• **EXERCISE OBJECTIVE**
Report every line from the following entries that contains the string "energy".

• **DATA TO PROCESS**
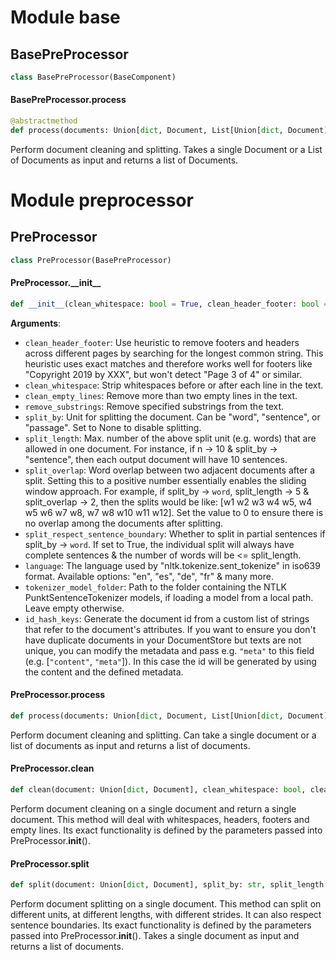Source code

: <a id="base"></a>

# Module base

<a id="base.BasePreProcessor"></a>

## BasePreProcessor

```python
class BasePreProcessor(BaseComponent)
```

<a id="base.BasePreProcessor.process"></a>

#### BasePreProcessor.process

```python
@abstractmethod
def process(documents: Union[dict, Document, List[Union[dict, Document]]], clean_whitespace: Optional[bool] = True, clean_header_footer: Optional[bool] = False, clean_empty_lines: Optional[bool] = True, remove_substrings: List[str] = [], split_by: Optional[str] = "word", split_length: Optional[int] = 1000, split_overlap: Optional[int] = None, split_respect_sentence_boundary: Optional[bool] = True, id_hash_keys: Optional[List[str]] = None) -> List[Document]
```

Perform document cleaning and splitting. Takes a single Document or a List of Documents as input and returns a
list of Documents.

<a id="preprocessor"></a>

# Module preprocessor

<a id="preprocessor.PreProcessor"></a>

## PreProcessor

```python
class PreProcessor(BasePreProcessor)
```

<a id="preprocessor.PreProcessor.__init__"></a>

#### PreProcessor.\_\_init\_\_

```python
def __init__(clean_whitespace: bool = True, clean_header_footer: bool = False, clean_empty_lines: bool = True, remove_substrings: List[str] = [], split_by: str = "word", split_length: int = 200, split_overlap: int = 0, split_respect_sentence_boundary: bool = True, tokenizer_model_folder: Optional[Union[str, Path]] = None, language: str = "en", id_hash_keys: Optional[List[str]] = None)
```

**Arguments**:

- `clean_header_footer`: Use heuristic to remove footers and headers across different pages by searching
for the longest common string. This heuristic uses exact matches and therefore
works well for footers like "Copyright 2019 by XXX", but won't detect "Page 3 of 4"
or similar.
- `clean_whitespace`: Strip whitespaces before or after each line in the text.
- `clean_empty_lines`: Remove more than two empty lines in the text.
- `remove_substrings`: Remove specified substrings from the text.
- `split_by`: Unit for splitting the document. Can be "word", "sentence", or "passage". Set to None to disable splitting.
- `split_length`: Max. number of the above split unit (e.g. words) that are allowed in one document. For instance, if n -> 10 & split_by ->
"sentence", then each output document will have 10 sentences.
- `split_overlap`: Word overlap between two adjacent documents after a split.
Setting this to a positive number essentially enables the sliding window approach.
For example, if split_by -> `word`,
split_length -> 5 & split_overlap -> 2, then the splits would be like:
[w1 w2 w3 w4 w5, w4 w5 w6 w7 w8, w7 w8 w10 w11 w12].
Set the value to 0 to ensure there is no overlap among the documents after splitting.
- `split_respect_sentence_boundary`: Whether to split in partial sentences if split_by -> `word`. If set
to True, the individual split will always have complete sentences &
the number of words will be <= split_length.
- `language`: The language used by "nltk.tokenize.sent_tokenize" in iso639 format. Available options: "en", "es", "de", "fr" & many more.
- `tokenizer_model_folder`: Path to the folder containing the NTLK PunktSentenceTokenizer models, if loading a model from a local path. Leave empty otherwise.
- `id_hash_keys`: Generate the document id from a custom list of strings that refer to the document's
attributes. If you want to ensure you don't have duplicate documents in your DocumentStore but texts are
not unique, you can modify the metadata and pass e.g. `"meta"` to this field (e.g. [`"content"`, `"meta"`]).
In this case the id will be generated by using the content and the defined metadata.

<a id="preprocessor.PreProcessor.process"></a>

#### PreProcessor.process

```python
def process(documents: Union[dict, Document, List[Union[dict, Document]]], clean_whitespace: Optional[bool] = None, clean_header_footer: Optional[bool] = None, clean_empty_lines: Optional[bool] = None, remove_substrings: List[str] = [], split_by: Optional[str] = None, split_length: Optional[int] = None, split_overlap: Optional[int] = None, split_respect_sentence_boundary: Optional[bool] = None, id_hash_keys: Optional[List[str]] = None) -> List[Document]
```

Perform document cleaning and splitting. Can take a single document or a list of documents as input and returns a list of documents.

<a id="preprocessor.PreProcessor.clean"></a>

#### PreProcessor.clean

```python
def clean(document: Union[dict, Document], clean_whitespace: bool, clean_header_footer: bool, clean_empty_lines: bool, remove_substrings: List[str], id_hash_keys: Optional[List[str]] = None) -> Document
```

Perform document cleaning on a single document and return a single document. This method will deal with whitespaces, headers, footers
and empty lines. Its exact functionality is defined by the parameters passed into PreProcessor.__init__().

<a id="preprocessor.PreProcessor.split"></a>

#### PreProcessor.split

```python
def split(document: Union[dict, Document], split_by: str, split_length: int, split_overlap: int, split_respect_sentence_boundary: bool, id_hash_keys: Optional[List[str]] = None) -> List[Document]
```

Perform document splitting on a single document. This method can split on different units, at different lengths,
with different strides. It can also respect sentence boundaries. Its exact functionality is defined by
the parameters passed into PreProcessor.__init__(). Takes a single document as input and returns a list of documents.

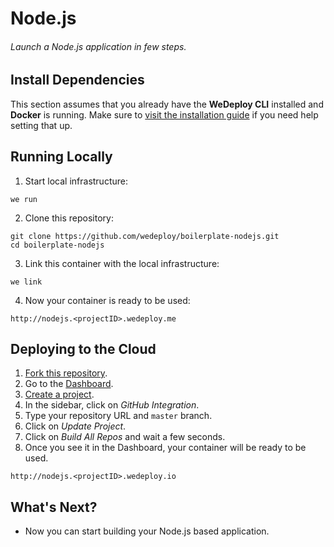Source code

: # Node.js

###### Launch a Node.js application in few steps.

<!-- <article id="install-dependencies"> -->

## Install Dependencies

This section assumes that you already have the **WeDeploy CLI** installed and **Docker** is running. Make sure to [visit the installation guide](/docs/intro/using-the-cli.html) if you need help setting that up.

<!-- </article> -->

<!-- <article id="running-locally"> -->

## Running Locally

1. Start local infrastructure:

  ```text
we run
  ```

2. Clone this repository:

  ```text
git clone https://github.com/wedeploy/boilerplate-nodejs.git
cd boilerplate-nodejs
  ```

3. Link this container with the local infrastructure:

  ```text
we link
  ```

4. Now your container is ready to be used:

  ```text
http://nodejs.<projectID>.wedeploy.me
  ```

<!-- </article> -->

<!-- <article id="deploying-to-the-cloud"> -->

## Deploying to the Cloud

1. [Fork this repository](https://github.com/wedeploy/boilerplate-nodejs/fork).
2. Go to the [Dashboard](http://dashboard.wedeploy.io).
3. [Create a project](http://dashboard.wedeploy.io/projects/create).
4. In the sidebar, click on *GitHub Integration*.
5. Type your repository URL and `master` branch.
6. Click on *Update Project*.
7. Click on *Build All Repos* and wait a few seconds.
8. Once you see it in the Dashboard, your container will be ready to be used.

  ```text
http://nodejs.<projectID>.wedeploy.io
  ```

<!-- </article> -->

## What's Next?

* Now you can start building your Node.js based application.
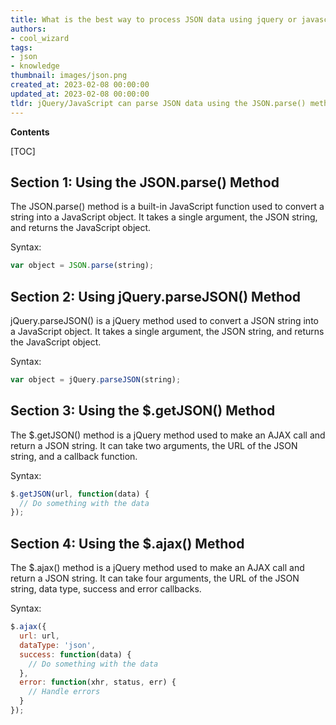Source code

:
 ```yaml
---
title: What is the best way to process JSON data using jquery or javascript?
authors:
- cool_wizard
tags:
- json
- knowledge
thumbnail: images/json.png
created_at: 2023-02-08 00:00:00
updated_at: 2023-02-08 00:00:00
tldr: jQuery/JavaScript can parse JSON data using the JSON.parse() method.
---
```


**Contents**

[TOC]

## Section 1: Using the JSON.parse() Method

The JSON.parse() method is a built-in JavaScript function used to convert a string into a JavaScript object. It takes a single argument, the JSON string, and returns the JavaScript object.

Syntax:

```javascript
var object = JSON.parse(string);
```

## Section 2: Using jQuery.parseJSON() Method

jQuery.parseJSON() is a jQuery method used to convert a JSON string into a JavaScript object. It takes a single argument, the JSON string, and returns the JavaScript object.

Syntax:

```javascript
var object = jQuery.parseJSON(string);
```

## Section 3: Using the $.getJSON() Method

The $.getJSON() method is a jQuery method used to make an AJAX call and return a JSON string. It can take two arguments, the URL of the JSON string, and a callback function.

Syntax:

```javascript
$.getJSON(url, function(data) {
  // Do something with the data
});
```

## Section 4: Using the $.ajax() Method

The $.ajax() method is a jQuery method used to make an AJAX call and return a JSON string. It can take four arguments, the URL of the JSON string, data type, success and error callbacks.

Syntax:

```javascript
$.ajax({
  url: url,
  dataType: 'json',
  success: function(data) {
    // Do something with the data
  },
  error: function(xhr, status, err) {
    // Handle errors
  }
});
```
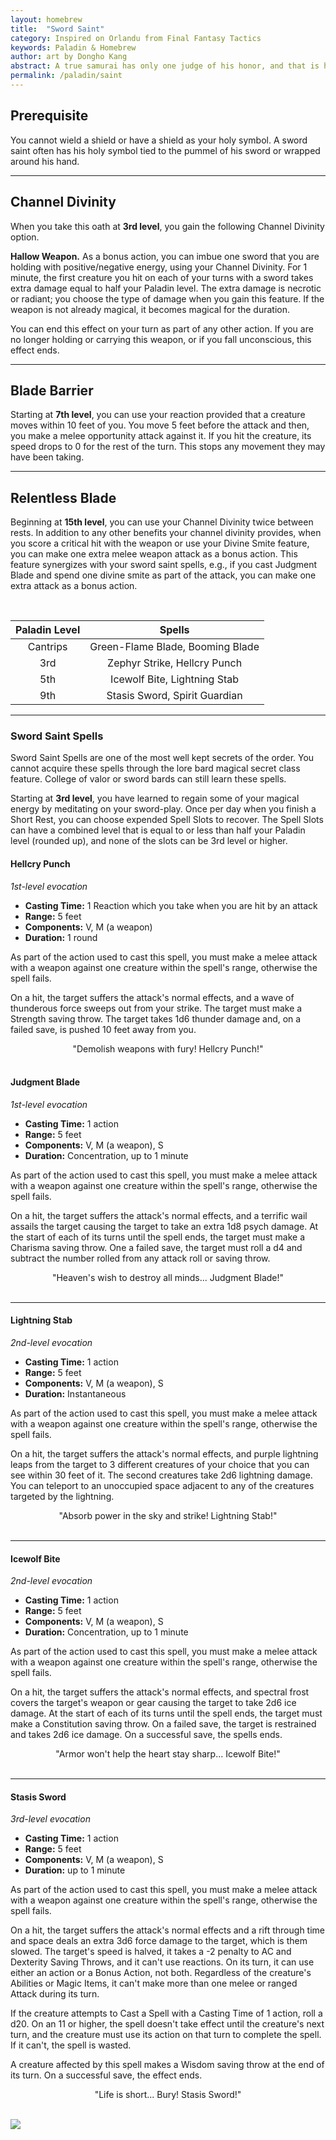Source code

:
```yaml
---
layout: homebrew
title:  "Sword Saint"
category: Inspired on Orlandu from Final Fantasy Tactics
keywords: Paladin & Homebrew
author: art by Dongho Kang
abstract: A true samurai has only one judge of his honor, and that is himself. Decisions you make and how those decisions are carried out are a reflection of who you truly are. You cannot hide from yourself. - Akodo's Leadership, Legend of the Five Rings
permalink: /paladin/saint
---
```






## Prerequisite


You cannot wield a shield or have a shield as your holy symbol. A sword saint often has his holy symbol tied to the pummel of his sword or wrapped around his hand.

___


## Channel Divinity
When you take this oath at **3rd level**, you gain the following Channel Divinity option.


**Hallow Weapon.** As a bonus action, you can imbue one sword that you are holding with positive/negative energy, using your Channel Divinity. For 1 minute, the first creature you hit on each of your turns with a sword takes extra damage equal to half your Paladin level. The extra damage is necrotic or radiant; you choose the type of damage when you gain this feature. If the weapon is not already magical, it becomes magical for the duration.

You can end this effect on your turn as part of any other action. If you are no longer holding or carrying this weapon, or if you fall unconscious, this effect ends.




 ___



## Blade Barrier

Starting at **7th level**, you can use your reaction provided that a creature moves within 10 feet of you.
You move 5 feet before the attack and then, you make a melee opportunity attack against it. If you hit the creature, its speed drops to 0 for the rest of the turn. This stops any movement they may have been taking.

___


## Relentless Blade

Beginning at **15th level**, you can use your Channel Divinity twice between rests. In addition to any other benefits your channel divinity provides, when you score a critical hit with the weapon or use your Divine Smite feature, you can make one extra melee weapon attack as a bonus action. This feature synergizes with your sword saint spells, e.g., if you cast Judgment Blade and spend one divine smite as part of the attack, you can make one extra attack as a bonus action. 


<br>

| Paladin Level | Spells  |
|:---:|:---:|
| Cantrips | Green-Flame Blade, Booming Blade |
| 3rd | Zephyr Strike, Hellcry Punch |
| 5th | Icewolf Bite, Lightning Stab |
| 9th | Stasis Sword, Spirit Guardian |



___

### Sword Saint Spells

Sword Saint Spells are one of the most well kept secrets of the order. You cannot acquire these spells through the lore bard magical secret class feature. College of valor or sword bards can still learn these spells.  


Starting at **3rd level**, you have learned to regain some of your magical energy by meditating on your sword-play. Once per day when you finish a Short Rest, you can choose expended Spell Slots to recover. The Spell Slots can have a combined level that is equal to or less than half your Paladin level (rounded up), and none of the slots can be 3rd level or higher.


#### Hellcry Punch
*1st-level evocation*

- **Casting Time:** 1 Reaction which you take when you are hit by an attack
- **Range:** 5 feet
- **Components:** V, M (a weapon)
- **Duration:** 1 round


As part of the action used to cast this spell, you must make a melee attack with a weapon against one creature within the spell's range, otherwise the spell fails.

On a hit, the target suffers the attack's normal effects, and a wave of thunderous force sweeps out from your strike. The target must make a Strength saving throw. The target takes 1d6 thunder damage and, on a failed save, is pushed 10 feet away from you.


<div style="text-align: center;">
"Demolish weapons with fury! Hellcry Punch!"
</div>
<br>



#### Judgment Blade
*1st-level evocation*

- **Casting Time:** 1 action
- **Range:** 5 feet
- **Components:** V, M (a weapon), S
- **Duration:** Concentration, up to 1 minute


As part of the action used to cast this spell, you must make a melee attack with a weapon against one creature within the spell's range, otherwise the spell fails.

On a hit, the target suffers the attack's normal effects, and a terrific wail assails the target causing the target to take an extra 1d8 psych damage. At the start of each of its turns until the spell ends, the target must make a Charisma saving throw. One a failed save, the target must roll a d4 and subtract the number rolled from any attack roll or saving throw. 


<div style="text-align: center;">
"Heaven's wish to destroy all minds... Judgment Blade!"
</div>
<br>

___

#### Lightning Stab
*2nd-level evocation*

- **Casting Time:** 1 action
- **Range:** 5 feet
- **Components:** V, M (a weapon), S
- **Duration:** Instantaneous


As part of the action used to cast this spell, you must make a melee attack with a weapon against one creature within the spell's range, otherwise the spell fails.



On a hit, the target suffers the attack's normal effects, and purple lightning leaps from the target to 3 different creatures of your choice that you can see within 30 feet of it. The second creatures take 2d6 lightning damage. You can teleport to an unoccupied space adjacent to any of the creatures targeted by the lightning.

<div style="text-align: center;">
"Absorb power in the sky and strike! Lightning Stab!"
</div>
<br>

___


#### Icewolf Bite
*2nd-level evocation*

- **Casting Time:** 1 action
- **Range:** 5 feet
- **Components:** V, M (a weapon), S
- **Duration:** Concentration, up to 1 minute


As part of the action used to cast this spell, you must make a melee attack with a weapon against one creature within the spell's range, otherwise the spell fails.


On a hit, the target suffers the attack's normal effects, and spectral frost covers the target's weapon or gear causing the target to take 2d6 ice damage. At the start of each of its turns until the spell ends, the target must make a Constitution saving throw. On a failed save, the target is restrained and takes 2d6 ice damage. On a successful save, the spells ends.


<div style="text-align: center;">
"Armor won't help the heart stay sharp... Icewolf Bite!"
</div>
<br>

___


#### Stasis Sword
*3rd-level evocation*

- **Casting Time:** 1 action
- **Range:** 5 feet
- **Components:** V, M (a weapon), S
- **Duration:** up to 1 minute


As part of the action used to cast this spell, you must make a melee attack with a weapon against one creature within the spell's range, otherwise the spell fails.


On a hit, the target suffers the attack's normal effects and a rift through time and space deals an extra 3d6 force damage to the target, which is them slowed. The target's speed is halved, it takes a -2 penalty to AC and Dexterity Saving Throws, and it can't use reactions. On its turn, it can use either an action or a Bonus Action, not both. Regardless of the creature's Abilities or Magic Items, it can't make more than one melee or ranged Attack during its turn.

If the creature attempts to Cast a Spell with a Casting Time of 1 action, roll a d20. On an 11 or higher, the spell doesn't take effect until the creature's next turn, and the creature must use its action on that turn to complete the spell. If it can't, the spell is wasted.

A creature affected by this spell makes a Wisdom saving throw at the end of its turn. On a successful save, the effect ends.


<div style="text-align: center;">
"Life is short... Bury! Stasis Sword!"
</div>
<br>

<img
  src='https://i.pinimg.com/564x/20/3b/ca/203bcac0eb546a7abbefeb4f1c26424a.jpg'
  style='overflow: hidden; mix-blend-mode:multiply'/>  
  
    

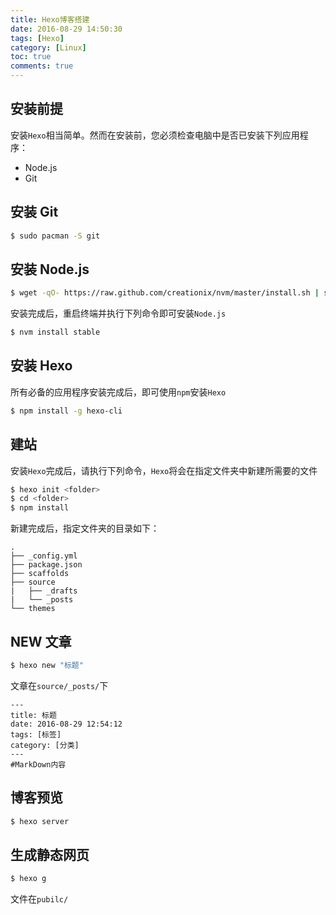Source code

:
 ```yaml
---
title: Hexo博客搭建
date: 2016-08-29 14:50:30
tags: [Hexo]
category: [Linux]
toc: true
comments: true
---
```

## 安装前提
安装`Hexo`相当简单。然而在安装前，您必须检查电脑中是否已安装下列应用程序：
* Node.js
* Git

## 安装 Git
```bash
$ sudo pacman -S git
```
## 安装 Node.js
```bash
$ wget -qO- https://raw.github.com/creationix/nvm/master/install.sh | sh
```
安装完成后，重启终端并执行下列命令即可安装`Node.js`
```bash
$ nvm install stable
```
## 安装 Hexo
所有必备的应用程序安装完成后，即可使用`npm`安装`Hexo`
```bash
$ npm install -g hexo-cli
```
## 建站
安装`Hexo`完成后，请执行下列命令，`Hexo`将会在指定文件夹中新建所需要的文件
```bash
$ hexo init <folder>
$ cd <folder>
$ npm install
```
新建完成后，指定文件夹的目录如下：
```
.
├── _config.yml
├── package.json
├── scaffolds
├── source
|   ├── _drafts
|   └── _posts
└── themes
```
## NEW 文章
```bash
$ hexo new "标题"
```
文章在`source/_posts/`下
```
---
title: 标题
date: 2016-08-29 12:54:12
tags: [标签]
category: [分类]
---
#MarkDown内容
```
## 博客预览
```bash
$ hexo server
```

## 生成静态网页
```bash
$ hexo g
```
文件在`pubilc/`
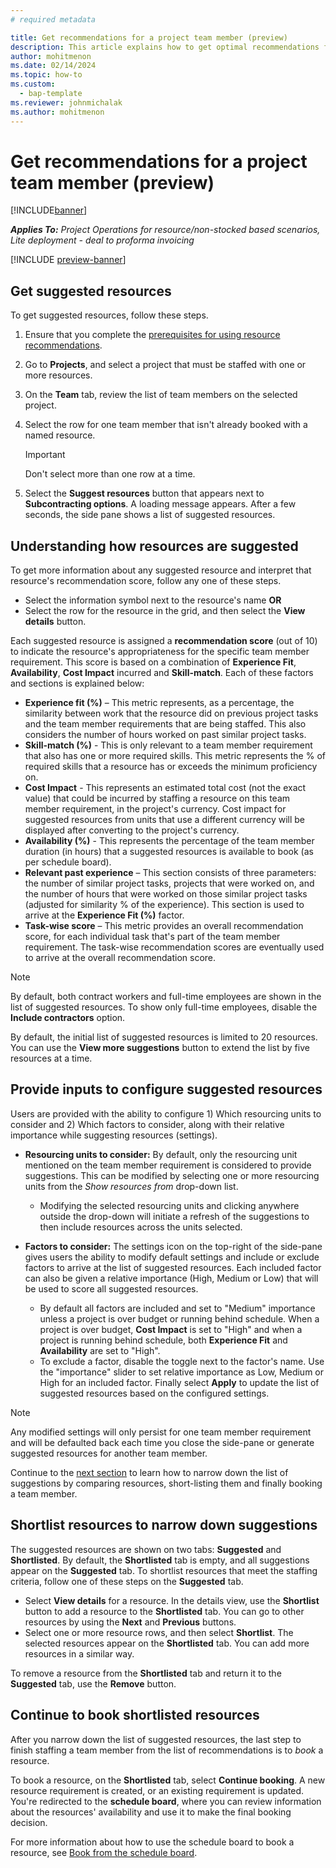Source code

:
 ```yaml
---
# required metadata

title: Get recommendations for a project team member (preview)
description: This article explains how to get optimal recommendations for team members before you book them on a project.
author: mohitmenon
ms.date: 02/14/2024
ms.topic: how-to
ms.custom: 
  - bap-template
ms.reviewer: johnmichalak
ms.author: mohitmenon
---
```


# Get recommendations for a project team member (preview)

[!INCLUDE[banner](../includes/banner.md)]

_**Applies To:** Project Operations for resource/non-stocked based scenarios, Lite deployment - deal to proforma invoicing_

[!INCLUDE [preview-banner](../includes/preview-banner.md)]

## Get suggested resources

To get suggested resources, follow these steps.

1. Ensure that you complete the [prerequisites for using resource recommendations](./getting-started-with-resource-recommendations.md).
1. Go to **Projects**, and select a project that must be staffed with one or more resources.
1. On the **Team** tab, review the list of team members on the selected project.
1. Select the row for one team member that isn't already booked with a named resource.

    > [!IMPORTANT]
    > Don't select more than one row at a time.
1. Select the **Suggest resources** button that appears next to **Subcontracting options**. A loading message appears. After a few seconds, the side pane shows a list of suggested resources.


## Understanding how resources are suggested

To get more information about any suggested resource and interpret that resource's recommendation score, follow any one of these steps.
  - Select the information symbol next to the resource's name **OR**
  - Select the row for the resource in the grid, and then select the **View details** button.

Each suggested resource is assigned a **recommendation score** (out of 10) to indicate the resource's appropriateness for the specific team member requirement. This score is based on a combination of **Experience Fit**, **Availability**, **Cost Impact** incurred and **Skill-match**. Each of these factors and sections is explained below:
- **Experience fit (%)** – This metric represents, as a percentage, the similarity between work that the resource did on previous project tasks and the team member requirements that are being staffed. This also considers the number of hours worked on past similar project tasks.
- **Skill-match (%)** - This is only relevant to a team member requirement that also has one or more required skills. This metric represents the % of required skills that a resource has or exceeds the minimum proficiency on.
- **Cost Impact** - This represents an estimated total cost (not the exact value) that could be incurred by staffing a resource on this team member requirement, in the project's currency. Cost impact for suggested resources from units that use a different currency will be displayed after converting to the project's currency.
- **Availability (%)** - This represents the percentage of the team member duration (in hours) that a suggested resources is available to book (as per schedule board).
- **Relevant past experience** – This section consists of three parameters: the number of similar project tasks, projects that were worked on, and the number of hours that were worked on those similar project tasks (adjusted for similarity % of the experience). This section is used to arrive at the **Experience Fit (%)** factor.
- **Task-wise score** – This metric provides an overall recommendation score, for each individual task that's part of the team member requirement. The task-wise recommendation scores are eventually used to arrive at the overall recommendation score.

> [!NOTE]
> By default, both contract workers and full-time employees are shown in the list of suggested resources. To show only full-time employees, disable the **Include contractors** option.
>
> By default, the initial list of suggested resources is limited to 20 resources. You can use the **View more suggestions** button to extend the list by five resources at a time.


## Provide inputs to configure suggested resources

Users are provided with the ability to configure 1) Which resourcing units to consider and 2) Which factors to consider, along with their relative importance while suggesting resources (settings).

- **Resourcing units to consider:** By default, only the resourcing unit mentioned on the team member requirement is considered to provide suggestions. This can be modified by selecting one or more resourcing units from the _Show resources from_ drop-down list.
  - Modifying the selected resourcing units and clicking anywhere outside the drop-down will initiate a refresh of the suggestions to then include resources across the units selected.
    
- **Factors to consider:** The settings icon on the top-right of the side-pane gives users the ability to modify default settings and include or exclude factors to arrive at the list of suggested resources. Each included factor can also be given a relative importance (High, Medium or Low) that will be used to score all suggested resources.
  - By default all factors are included and set to "Medium" importance unless a project is over budget or running behind schedule. When a project is over budget, **Cost Impact** is set to "High" and when a project is running behind schedule, both **Experience Fit** and **Availability** are set to "High".
  - To exclude a factor, disable the toggle next to the factor's name. Use the "importance" slider to set relative importance as Low, Medium or High for an included factor. Finally select **Apply** to update the list of suggested resources based on the configured settings.
> [!NOTE]
> Any modified settings will only persist for one team member requirement and will be defaulted back each time you close the side-pane or generate suggested resources for another team member.

Continue to the [next section](./compare-and-book-from-suggested-resources.md) to learn how to narrow down the list of suggestions by comparing resources, short-listing them and finally booking a team member.

## Shortlist resources to narrow down suggestions

The suggested resources are shown on two tabs: **Suggested** and **Shortlisted**. By default, the **Shortlisted** tab is empty, and all suggestions appear on the **Suggested** tab. To shortlist resources that meet the staffing criteria, follow one of these steps on the **Suggested** tab.

- Select **View details** for a resource. In the details view, use the **Shortlist** button to add a resource to the **Shortlisted** tab. You can go to other resources by using the **Next** and **Previous** buttons.
- Select one or more resource rows, and then select **Shortlist**. The selected resources appear on the **Shortlisted** tab. You can add more resources in a similar way.

To remove a resource from the **Shortlisted** tab and return it to the **Suggested** tab, use the **Remove** button.

## Continue to book shortlisted resources

After you narrow down the list of suggested resources, the last step to finish staffing a team member from the list of recommendations is to *book* a resource.

To book a resource, on the **Shortlisted** tab, select **Continue booking**. A new resource requirement is created, or an existing requirement is updated. You're redirected to the **schedule board**, where you can review information about the resources' availability and use it to make the final booking decision.

For more information about how to use the schedule board to book a resource, see [Book from the schedule board](/dynamics365/project-operations/resource-management/book-project#book-from-the-schedule-board).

• **SOLUTION FOR THIS PROBLEM**
**Hallow Weapon.** As a bonus action, you can imbue one sword that you are holding with positive/negative energy, using your Channel Divinity. For 1 minute, the first creature you hit on each of your turns with a sword takes extra damage equal to half your Paladin level. The extra damage is necrotic or radiant; you choose the type of damage when you gain this feature. If the weapon is not already magical, it becomes magical for the duration.
Starting at **3rd level**, you have learned to regain some of your magical energy by meditating on your sword-play. Once per day when you finish a Short Rest, you can choose expended Spell Slots to recover. The Spell Slots can have a combined level that is equal to or less than half your Paladin level (rounded up), and none of the slots can be 3rd level or higher.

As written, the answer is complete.